I have kept this open, thinking I could tell you definitely when we shall get into our quarters at Schwalbach, but nothing is settled yet, and we've been pottering about in these river towns. As Schlangenbad and Wiesbaden are very full, I counsel my lord to stop here where we are well off; for this is a very comfortable hotel, and I don't want to do any more unpacking till we are finally bestowed in our rooms at the Villa Authës.

There is an abandoned palace of the Grand Duke of Nassau here—one of the ruins in King William's track of '66. It is so melancholy to see these ruined principalities.

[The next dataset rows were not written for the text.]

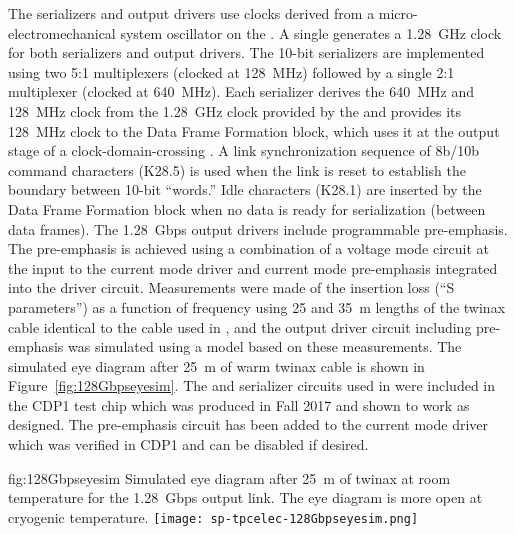The serializers and output drivers use clocks derived from a micro-electromechanical
system oscillator on the . A single  generates a 
\SI{1.28}{GHz} clock for both serializers and output drivers. The \num{10}-bit
serializers are implemented using two \num{5}:\num{1} multiplexers (clocked at \SI{128}{MHz}) 
followed by a single \num{2}:\num{1} multiplexer (clocked at \SI{640}{MHz}). Each serializer 
derives the \SI{640}{MHz} and \SI{128}{MHz} clock from the \SI{1.28}{GHz} 
clock provided by the  and provides its \SI{128}{MHz} clock to 
the Data Frame Formation block, which uses it at the output stage of a 
clock-domain-crossing . A link synchronization sequence of 8b/10b 
command characters (K28.5) is used when the link is reset to establish the 
boundary between \num{10}-bit ``words.'' Idle characters (K28.1) are inserted 
by the Data Frame Formation block when no data is ready for serialization 
(between data frames). The \SI{1.28}{Gbps} output drivers include programmable 
pre-emphasis. The pre-emphasis is achieved using a combination of a voltage 
mode circuit at the input to the current mode driver and current mode 
pre-emphasis integrated into the driver circuit. Measurements were made 
of the insertion loss (``S parameters'') as a function of frequency using
\num{25} and \SI{35}{m} lengths of the twinax cable identical to the 
cable used in , and the output driver circuit including 
pre-emphasis was simulated using a  model based on these 
measurements. The simulated eye diagram after \SI{25}{m} of warm twinax 
cable is shown in Figure~\ref{fig:128Gbpseyesim}. The  and 
serializer circuits used in  were included in the CDP1 
test chip which was produced in Fall 2017 and shown to work as designed. 
The pre-emphasis circuit has been added to the current mode driver which 
was verified in CDP1 and can be disabled if desired. 

\begin{dunefigure}
{fig:128Gbpseyesim}
{Simulated eye diagram after \SI{25}{m} of  twinax at room 
temperature for the  \SI{1.28}{Gbps} output link.  
The eye diagram is more open at cryogenic temperature.}
\texttt{[image: sp-tpcelec-128Gbpseyesim.png]}
\end{dunefigure}

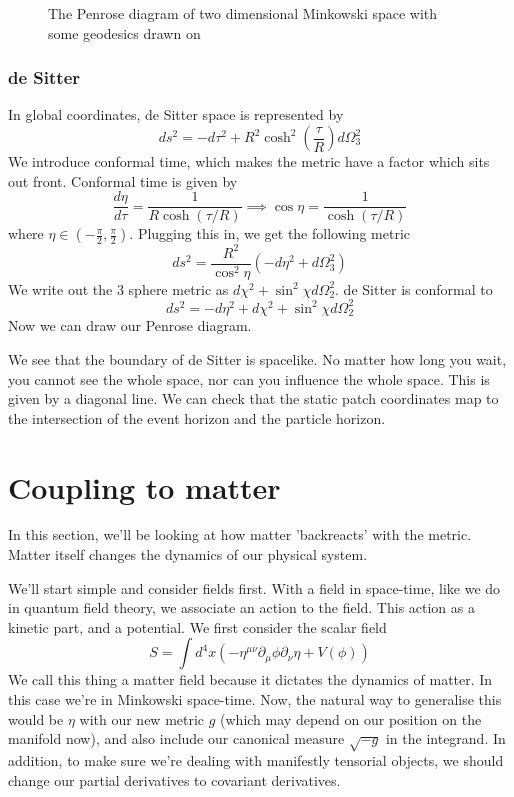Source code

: \begin{figure}[h]
	\centering
	
	\caption{The Penrose diagram of two dimensional Minkowski 
	space with some geodesics drawn on}
	\label{fig:p_2}
\end{figure}

\subsubsection{de Sitter} 
In global coordinates, de Sitter space 
is represented by 
\[
 ds ^ 2 = - d \tau ^ 2 + R ^ 2 \cosh ^ 2 \left(  \frac{ \tau }{ R }  \right)  d \Omega_ 3 ^ 2 
\] We introduce conformal time, 
which makes the metric have a factor which sits out front.
Conformal time is given by 
\[
	\frac{ d \eta }{ d \tau }  = \frac{1}{ R \cosh \left(  \tau / R  \right)  } 
	\implies \cos \eta = \frac{1}{\cosh \left(  \tau /  R  \right) }
\] where $ \eta \in ( - \frac{\pi}{2 } , \frac{\pi}{2 } ) $. 
Plugging this in, 
we get the following metric 
\[
	ds ^ 2= \frac{R ^ 2 }{ \cos^ 2 \eta } \left(  
	 - d \eta ^ 2 + d \Omega_ 3 ^ 2 \right)  
\] We write out the 3 sphere metric as $ d \chi ^ 2  + \sin ^ 2 \chi d \Omega _ 2 ^2 $. 
de Sitter is conformal to 
\[
 ds ^ 2 = - d \eta ^ 2 + d \chi ^ 2 + \sin ^ 2 \chi  d \Omega_2 ^ 2 
\] Now we can draw our Penrose diagram. 

We see that the boundary of de Sitter 
is spacelike. 
No matter how long you wait, you cannot 
see the whole space, nor can you influence 
the whole space. This is given by a diagonal line. 
We can check that the static patch coordinates map to 
the intersection of the event horizon and the particle horizon.

\pagebreak 
\section{Coupling to matter} 
In this section, we'll be looking at how 
matter 'backreacts' with the metric. Matter itself 
changes the dynamics of our physical system.

We'll start simple and consider fields first. 
With a field in space-time, like we do in quantum field theory, 
we associate an action to the field. This action 
as a kinetic part, and a potential. 
We first consider the scalar field 
\[
	S = \int d ^ 4 x \left(  - \eta ^{ \mu \nu } \partial  _ \mu \phi \partial  _ \nu \eta 
	+ V ( \phi ) \right)   
\] We call this thing a matter 
field because it dictates the dynamics of matter. 
In this case we're in Minkowski space-time. 
Now, the natural way to generalise this would be $ \eta $ with 
our new metric $ g $ (which may depend on our position on the manifold now), 
and also include our canonical measure $ \sqrt{ - g }  $ in the integrand. 
In addition, to make sure we're dealing with manifestly tensorial 
objects, we should change our partial derivatives 
to covariant derivatives. 

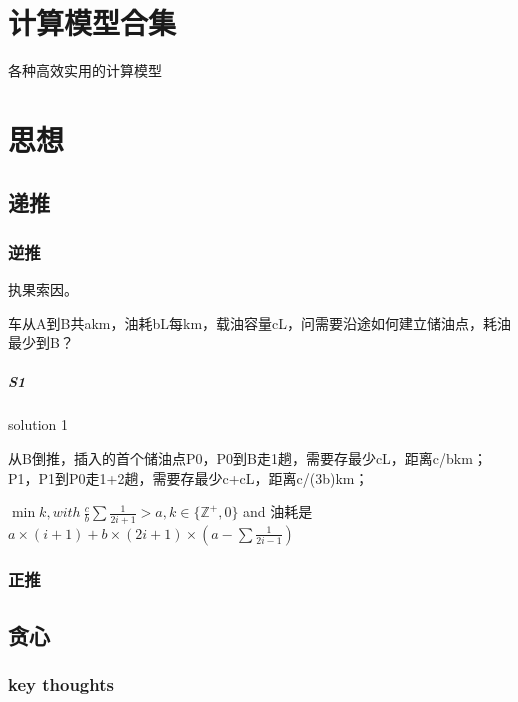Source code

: \documentclass[UTF8]{../computerUniverse}
\begin{document}
\chapter{计算模型合集}
各种高效实用的计算模型







\chapter{思想}

\section{递推}

\subsection{逆推}
执果索因。


\begin{question}
 车从A到B共akm，油耗bL每km，载油容量cL，问需要沿途如何建立储油点，耗油最少到B？

  \paragraph{S1} solution 1

  从B倒推，插入的首个储油点P0，P0到B走1趟，需要存最少cL，距离c/bkm；
  P1，P1到P0走1+2趟，需要存最少c+cL，距离c/(3b)km；



  $\min k, with \ \frac{c}{b}\sum\frac{1}{2i+1} > a, k\in \{ \mathbb{Z} ^+, 0\}$ and 油耗是$a \times (i+1) + b \times(2i+1) \times (a - \sum\frac{1}{2i-1})$

\end{question}

\subsection{正推}

\section{贪心}


\subsection{key thoughts}
\end{document}
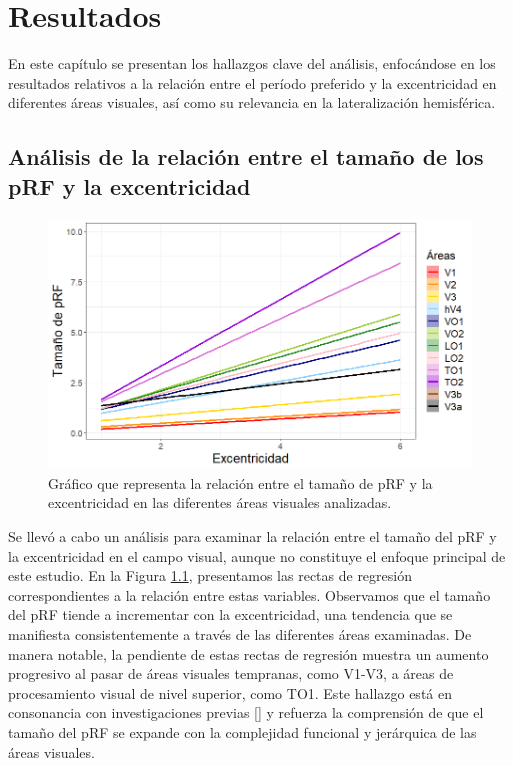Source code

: \chapter{Resultados}\label{chapter:results}

En este cap\'itulo se presentan los hallazgos clave del  análisis, enfoc\'andose en los resultados relativos a la relación entre el per\'iodo preferido y la excentricidad en diferentes áreas visuales, así como su relevancia en la lateralización hemisférica.

\section{Análisis de la relación entre el tamaño de los pRF y la excentricidad}

\begin{figure}[h]
	\centering
	\includegraphics[scale=0.6]{Graphics/size_vs_eccen_bayesian}
	\caption{Gráfico que representa la relación entre el tama\~no de pRF y la excentricidad en las diferentes áreas visuales analizadas.}
	\label{fig:sigma_vs_eccen}
\end{figure}

Se llevó a cabo un análisis para examinar la relación entre el tamaño del pRF y la excentricidad en el campo visual, aunque no constituye el enfoque principal de este estudio. En la Figura \ref{fig:sigma_vs_eccen}, presentamos las rectas de regresión correspondientes a la relaci\'on entre estas variables. Observamos que el tamaño del pRF tiende a incrementar con la excentricidad, una tendencia que se manifiesta consistentemente a través de las diferentes áreas examinadas. De manera notable, la pendiente de estas rectas de regresión muestra un aumento progresivo al pasar de áreas visuales tempranas, como V1-V3, a áreas de procesamiento visual de nivel superior, como TO1. Este hallazgo está en consonancia con investigaciones previas [\cite{wandell_computational_2015}] y refuerza la comprensión de que el tamaño del pRF se expande con la complejidad funcional y jerárquica de las áreas visuales.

Union's a very nice word, but forced union, matrimonial or political, is not comfortable either to see or endure. However, here's the palace, with its lovely neglected gardens, grass uncut, wild flowers flaunting where should be trim velvet turf only, fountains plashing in weedy ponds—and an admirable resort we find the shaded avenues and deserted parterres for ourselves and our small queen. We could scarce be better provided for.

To-day, watching from our windows the steamer coming down the river, we spied, on its deck, our travelling companions again—Mr. and Mrs. Malise—and, sure enough, the little gray parcel on the bench not far from mamma! Going at last, I hope, toward that nurse on the Moselle. Poor little Malaise!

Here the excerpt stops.